Models for API driven startups built around public data
By Kin Lane
I had a conversation with a venture capitalist recently who was looking for information on startups who had APIs and had built their company around public data.
The two companies that were referenced in the original contact email were companies like Eligible API and Clever API: Two similar, yet very different, approaches to aggregating public and data into a viable startup (Clever used to aggregate data from school districts, but now just provides login services).
During our conversation, we talked about the world of APIs and open data, both government and across the private sector. I spent 30 minutes helping them understand the landscape, and told them that when I was done I would generate of list of APIs I thought were interesting, and that I would categorize into a similar space as Eligible and Clever, something that was much more difficult to quantify than I expected. Nonetheless, I learned a lot and, as I do with all my research, I wanted to share the story of my experience.
I started with the companies, that off the top of my head, had built interesting businesses around publicly available facts and data, a definition that would expand as I continued.
I started with a couple of APIs I know provide some common data sources (via APIs):
Next, I wanted to look at a couple of the business data APIs I depend on daily, and while I was searching I found a third. What I think is interesting about these business data providers is their very different business models and approaches to gathering and making the data available.
Immediately after looking through Crunchbase and OpenCorporates, I queried my brain for other leading APIs who are pulling content or data from public sources, and developing a business around them. It makes sense to look at the social data and content realm, but this is where I stop. I don’t want to venture too far down the social media rabbit hole, but I think that these two providers are important to consider.
While Twitter data isn’t the usual business, industry, product, and other common facts, it has grown to be the new data that is defining not just Twitter’s business, but a whole ecosystem of aggregators and other services that are built on consuming, aggregating and often publishing public raw or enriched social data.
I wanted to also step back again and look at Clever, and think about their pivot from aggregating school data to being a login service. There was another API that I was tracking on who offered a similar service to Clever, aggregating school data, that I think is important to list alongside with Clever.
As far as I know, both Clever and LearnSprout are adjusting to find the sweet spot in what they do, but I keep them on the list because of what they did when I was originally introduced to their services. I think we can safely say that there will be no shortage of startups to come, following in Clever and LearnSprout’s footsteps, unaware of their predecessors, and the challenge they face when aggregate data across school districts.
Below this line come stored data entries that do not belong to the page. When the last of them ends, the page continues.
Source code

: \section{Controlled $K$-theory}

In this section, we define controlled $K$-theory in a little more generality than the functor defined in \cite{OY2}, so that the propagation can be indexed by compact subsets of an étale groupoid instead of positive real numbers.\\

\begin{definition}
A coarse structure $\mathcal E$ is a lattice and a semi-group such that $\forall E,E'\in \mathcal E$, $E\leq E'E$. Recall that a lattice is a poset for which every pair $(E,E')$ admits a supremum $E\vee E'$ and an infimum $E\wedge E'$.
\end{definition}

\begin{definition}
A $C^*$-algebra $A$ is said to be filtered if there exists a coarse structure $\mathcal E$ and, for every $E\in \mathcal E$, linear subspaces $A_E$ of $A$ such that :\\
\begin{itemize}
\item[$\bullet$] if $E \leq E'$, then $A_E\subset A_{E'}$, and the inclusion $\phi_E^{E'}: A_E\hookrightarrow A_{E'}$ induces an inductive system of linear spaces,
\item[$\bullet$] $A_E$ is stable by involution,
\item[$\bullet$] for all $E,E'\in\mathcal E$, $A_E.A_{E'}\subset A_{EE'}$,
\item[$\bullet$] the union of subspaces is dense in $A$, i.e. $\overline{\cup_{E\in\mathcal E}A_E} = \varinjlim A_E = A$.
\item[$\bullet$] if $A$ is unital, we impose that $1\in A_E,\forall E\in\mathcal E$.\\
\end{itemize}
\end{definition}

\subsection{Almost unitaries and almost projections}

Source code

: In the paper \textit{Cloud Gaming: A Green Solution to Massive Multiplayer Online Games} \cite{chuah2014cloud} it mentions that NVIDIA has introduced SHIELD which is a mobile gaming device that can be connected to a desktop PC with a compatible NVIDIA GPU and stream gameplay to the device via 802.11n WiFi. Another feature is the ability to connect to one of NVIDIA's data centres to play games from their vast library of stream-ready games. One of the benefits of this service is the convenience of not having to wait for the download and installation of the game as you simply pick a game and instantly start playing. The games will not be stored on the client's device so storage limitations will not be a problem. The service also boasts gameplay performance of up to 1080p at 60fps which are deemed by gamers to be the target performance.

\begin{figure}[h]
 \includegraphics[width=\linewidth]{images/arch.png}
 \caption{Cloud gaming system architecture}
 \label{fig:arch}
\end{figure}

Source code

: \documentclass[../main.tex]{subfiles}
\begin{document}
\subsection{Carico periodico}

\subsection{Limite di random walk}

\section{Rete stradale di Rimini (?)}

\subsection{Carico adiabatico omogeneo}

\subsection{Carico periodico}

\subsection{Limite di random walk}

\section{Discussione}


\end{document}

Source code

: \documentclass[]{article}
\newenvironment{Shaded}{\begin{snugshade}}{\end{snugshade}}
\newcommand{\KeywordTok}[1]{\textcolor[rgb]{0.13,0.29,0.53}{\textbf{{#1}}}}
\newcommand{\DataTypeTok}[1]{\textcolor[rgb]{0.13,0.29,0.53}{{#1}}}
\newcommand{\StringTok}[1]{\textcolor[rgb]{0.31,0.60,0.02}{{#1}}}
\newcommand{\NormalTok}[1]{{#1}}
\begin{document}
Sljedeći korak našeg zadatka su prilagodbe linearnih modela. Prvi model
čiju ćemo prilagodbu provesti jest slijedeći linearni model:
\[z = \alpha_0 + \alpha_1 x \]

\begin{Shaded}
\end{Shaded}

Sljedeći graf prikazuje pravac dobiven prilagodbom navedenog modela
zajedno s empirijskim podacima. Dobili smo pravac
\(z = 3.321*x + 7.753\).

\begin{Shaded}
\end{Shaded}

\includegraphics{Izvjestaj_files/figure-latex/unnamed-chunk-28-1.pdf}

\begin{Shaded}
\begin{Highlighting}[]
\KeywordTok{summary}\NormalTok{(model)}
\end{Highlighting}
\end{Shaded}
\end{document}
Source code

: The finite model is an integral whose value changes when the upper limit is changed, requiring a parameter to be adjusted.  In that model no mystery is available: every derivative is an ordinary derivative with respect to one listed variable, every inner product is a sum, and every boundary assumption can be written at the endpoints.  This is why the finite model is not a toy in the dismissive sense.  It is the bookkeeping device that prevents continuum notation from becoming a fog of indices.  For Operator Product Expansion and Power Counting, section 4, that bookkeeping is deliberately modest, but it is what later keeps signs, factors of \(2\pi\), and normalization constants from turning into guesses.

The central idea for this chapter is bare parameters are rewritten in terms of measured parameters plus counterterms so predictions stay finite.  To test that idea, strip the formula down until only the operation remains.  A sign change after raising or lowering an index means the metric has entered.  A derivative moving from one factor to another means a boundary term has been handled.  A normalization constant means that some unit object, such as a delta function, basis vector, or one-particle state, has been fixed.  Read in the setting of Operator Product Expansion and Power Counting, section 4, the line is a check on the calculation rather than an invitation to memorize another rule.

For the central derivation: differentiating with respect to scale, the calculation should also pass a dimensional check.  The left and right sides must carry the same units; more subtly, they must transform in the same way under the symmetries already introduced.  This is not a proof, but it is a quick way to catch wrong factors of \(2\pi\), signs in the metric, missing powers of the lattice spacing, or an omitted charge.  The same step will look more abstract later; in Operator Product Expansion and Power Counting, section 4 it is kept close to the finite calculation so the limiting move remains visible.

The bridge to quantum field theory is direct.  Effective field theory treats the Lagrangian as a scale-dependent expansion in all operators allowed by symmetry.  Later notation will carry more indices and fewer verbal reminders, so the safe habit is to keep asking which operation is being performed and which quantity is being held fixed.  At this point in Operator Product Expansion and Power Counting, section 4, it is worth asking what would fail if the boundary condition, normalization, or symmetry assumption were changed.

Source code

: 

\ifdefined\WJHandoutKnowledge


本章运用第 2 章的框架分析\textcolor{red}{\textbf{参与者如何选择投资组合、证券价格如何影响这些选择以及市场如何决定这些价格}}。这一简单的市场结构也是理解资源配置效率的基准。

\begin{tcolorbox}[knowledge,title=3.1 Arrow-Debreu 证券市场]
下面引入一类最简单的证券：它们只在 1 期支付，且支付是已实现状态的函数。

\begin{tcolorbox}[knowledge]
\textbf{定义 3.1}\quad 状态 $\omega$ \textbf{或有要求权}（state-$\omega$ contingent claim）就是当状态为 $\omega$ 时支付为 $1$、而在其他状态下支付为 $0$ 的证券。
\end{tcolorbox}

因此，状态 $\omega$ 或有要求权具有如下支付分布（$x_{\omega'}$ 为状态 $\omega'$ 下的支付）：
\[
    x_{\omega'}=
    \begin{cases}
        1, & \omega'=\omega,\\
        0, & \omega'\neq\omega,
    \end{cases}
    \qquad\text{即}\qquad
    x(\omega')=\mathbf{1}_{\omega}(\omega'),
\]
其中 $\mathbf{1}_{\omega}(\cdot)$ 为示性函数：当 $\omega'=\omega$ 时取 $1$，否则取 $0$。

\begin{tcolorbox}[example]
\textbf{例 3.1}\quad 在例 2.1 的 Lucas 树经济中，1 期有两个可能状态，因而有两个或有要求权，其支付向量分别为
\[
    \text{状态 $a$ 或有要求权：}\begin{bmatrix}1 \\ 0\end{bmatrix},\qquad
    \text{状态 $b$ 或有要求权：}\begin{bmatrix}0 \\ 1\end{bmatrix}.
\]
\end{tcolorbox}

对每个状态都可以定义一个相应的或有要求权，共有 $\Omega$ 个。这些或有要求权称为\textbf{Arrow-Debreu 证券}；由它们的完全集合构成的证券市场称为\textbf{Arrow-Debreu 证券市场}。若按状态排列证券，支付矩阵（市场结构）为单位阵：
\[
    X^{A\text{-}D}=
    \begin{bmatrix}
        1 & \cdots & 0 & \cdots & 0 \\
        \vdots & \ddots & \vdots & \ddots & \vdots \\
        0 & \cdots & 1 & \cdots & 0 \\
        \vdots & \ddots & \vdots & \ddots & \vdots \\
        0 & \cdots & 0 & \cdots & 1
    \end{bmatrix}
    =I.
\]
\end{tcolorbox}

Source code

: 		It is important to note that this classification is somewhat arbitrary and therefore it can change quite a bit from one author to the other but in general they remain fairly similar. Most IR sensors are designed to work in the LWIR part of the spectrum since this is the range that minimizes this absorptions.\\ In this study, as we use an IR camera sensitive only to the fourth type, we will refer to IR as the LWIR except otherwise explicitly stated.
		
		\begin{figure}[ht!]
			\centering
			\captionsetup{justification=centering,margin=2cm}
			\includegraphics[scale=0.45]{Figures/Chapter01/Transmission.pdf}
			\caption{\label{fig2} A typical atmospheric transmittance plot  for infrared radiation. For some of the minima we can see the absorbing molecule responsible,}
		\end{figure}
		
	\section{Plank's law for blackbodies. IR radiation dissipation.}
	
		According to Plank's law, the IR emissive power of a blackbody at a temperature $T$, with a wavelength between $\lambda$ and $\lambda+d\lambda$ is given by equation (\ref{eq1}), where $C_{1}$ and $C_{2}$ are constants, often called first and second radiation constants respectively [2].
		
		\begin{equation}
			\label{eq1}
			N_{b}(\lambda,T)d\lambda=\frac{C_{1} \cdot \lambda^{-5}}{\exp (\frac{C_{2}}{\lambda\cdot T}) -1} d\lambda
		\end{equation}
After taking another look at Clever, I also took another walkthrough at the Eligible API, and spent time looking for similar data driven APIs in the healthcare space. I think that Eligible is a shining example of what this particular VC was looking for, and a good model for startups looking to not just build a company and API around public data, but do it in a way that you can make a significant impact on an industry.
I know there are more healthcare data platforms out there, but these are a handful of ones that have APIs that I track. Healthcare is one of those heavily regulated industries where there is huge opportunity to aggregate data from multiple public and private sectors sources and build an API-driven business from.
After healthcare, my mind immediately moved into the world of energy data, because there is a task on my task list to study open data licensing as part of a conversation I’m having with Genability. I think what this latest wave of energy API providers, and the work they do with the data of individual customers, but also wider power companies, and state and federal data, is very interesting.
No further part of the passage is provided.